James Fisher (November 6, 1840 - March 8, 1927) was a politician in Manitoba, Canada. He may have served as leader of the parliamentary opposition in the Legislative Assembly of Manitoba for a brief period in the mid-1890s.

Born at Glenquaich in Perthshire, Scotland, Fisher moved to Canada West (now Ontario) in his youth. He was educated at the University of Toronto, and was a member of that body's Senate.

In July 1875, Fisher contested a federal by-election in Perth North for the Liberals, losing to Conservative Andrew Monteith by 20 votes. He was defeated in the same riding in the general election of 1878.
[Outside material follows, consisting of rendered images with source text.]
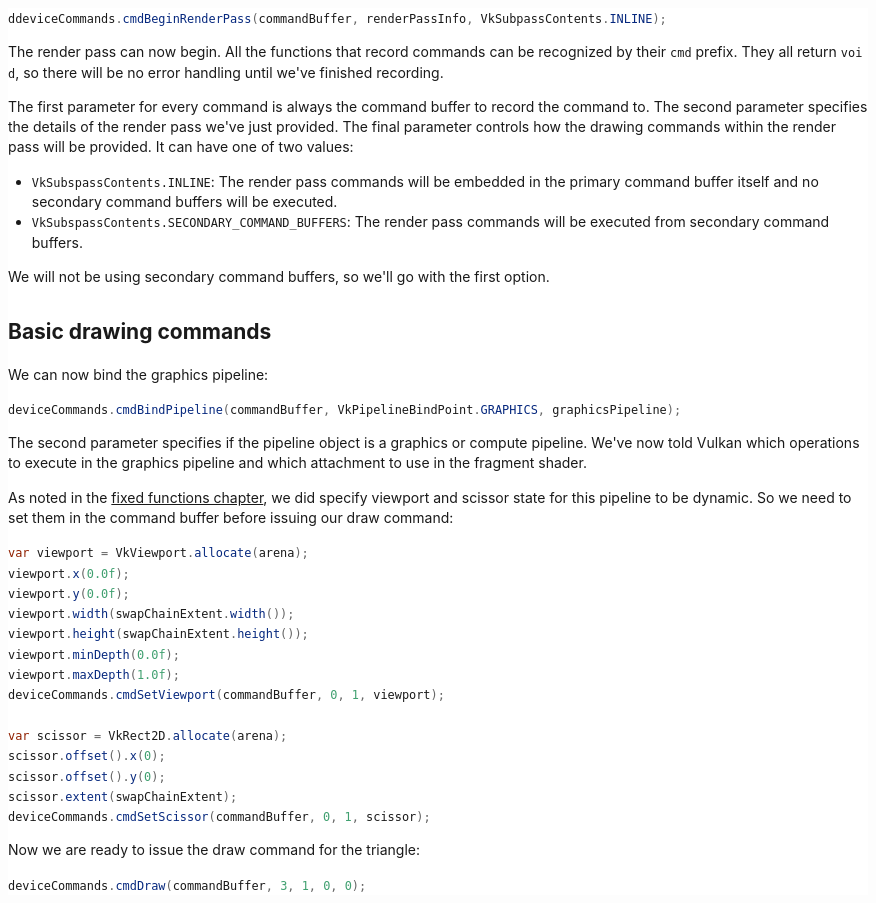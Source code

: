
 ```java
ddeviceCommands.cmdBeginRenderPass(commandBuffer, renderPassInfo, VkSubpassContents.INLINE);
```

The render pass can now begin. All the functions that record commands can be recognized by their `cmd` prefix. They all return `void`, so there will be no error handling until we've finished recording.

The first parameter for every command is always the command buffer to record the command to. The second parameter specifies the details of the render pass we've just provided. The final parameter controls how the drawing commands within the render pass will be provided. It can have one of two values:

- `VkSubspassContents.INLINE`: The render pass commands will be embedded in the primary command buffer itself and no secondary command buffers will be executed.
- `VkSubspassContents.SECONDARY_COMMAND_BUFFERS`: The render pass commands will be executed from secondary command buffers.

We will not be using secondary command buffers, so we'll go with the first option.

## Basic drawing commands

We can now bind the graphics pipeline:

```java
deviceCommands.cmdBindPipeline(commandBuffer, VkPipelineBindPoint.GRAPHICS, graphicsPipeline);
```

The second parameter specifies if the pipeline object is a graphics or compute pipeline. We've now told Vulkan which operations to execute in the graphics pipeline and which attachment to use in the fragment shader.

As noted in the [fixed functions chapter](../pipeline/fixed-functions.md), we did specify viewport and scissor state for this pipeline to be dynamic. So we need to set them in the command buffer before issuing our draw command:

```java
var viewport = VkViewport.allocate(arena);
viewport.x(0.0f);
viewport.y(0.0f);
viewport.width(swapChainExtent.width());
viewport.height(swapChainExtent.height());
viewport.minDepth(0.0f);
viewport.maxDepth(1.0f);
deviceCommands.cmdSetViewport(commandBuffer, 0, 1, viewport);

var scissor = VkRect2D.allocate(arena);
scissor.offset().x(0);
scissor.offset().y(0);
scissor.extent(swapChainExtent);
deviceCommands.cmdSetScissor(commandBuffer, 0, 1, scissor);
```

Now we are ready to issue the draw command for the triangle:

```java
deviceCommands.cmdDraw(commandBuffer, 3, 1, 0, 0);
```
Fisher subsequently moved to Winnipeg, where he practised law and was a member of the University of Manitoba Council. In 1886, he ran for the provincial riding of Russell as a Liberal, losing to Conservative Edward Leacock by eight votes. He was easily elected in his second attempt for the seat, in the Liberal landslide victory of 1888.

Fisher soon lost confidence in the government of Thomas Greenway, and crossed the floor to the opposition. He was re-elected without opposition in 1892, and appears to have served as the de facto leader of the opposition from 1894 to 1896. He did not identify himself as a Conservative, but sat among their ranks in parliament.

Fisher was re-elected in 1896, but did not contest the election of 1899. In 1897, while still serving as a Member of the Legislative Assembly (MLA), he served in a Hudson's Bay Expedition unit.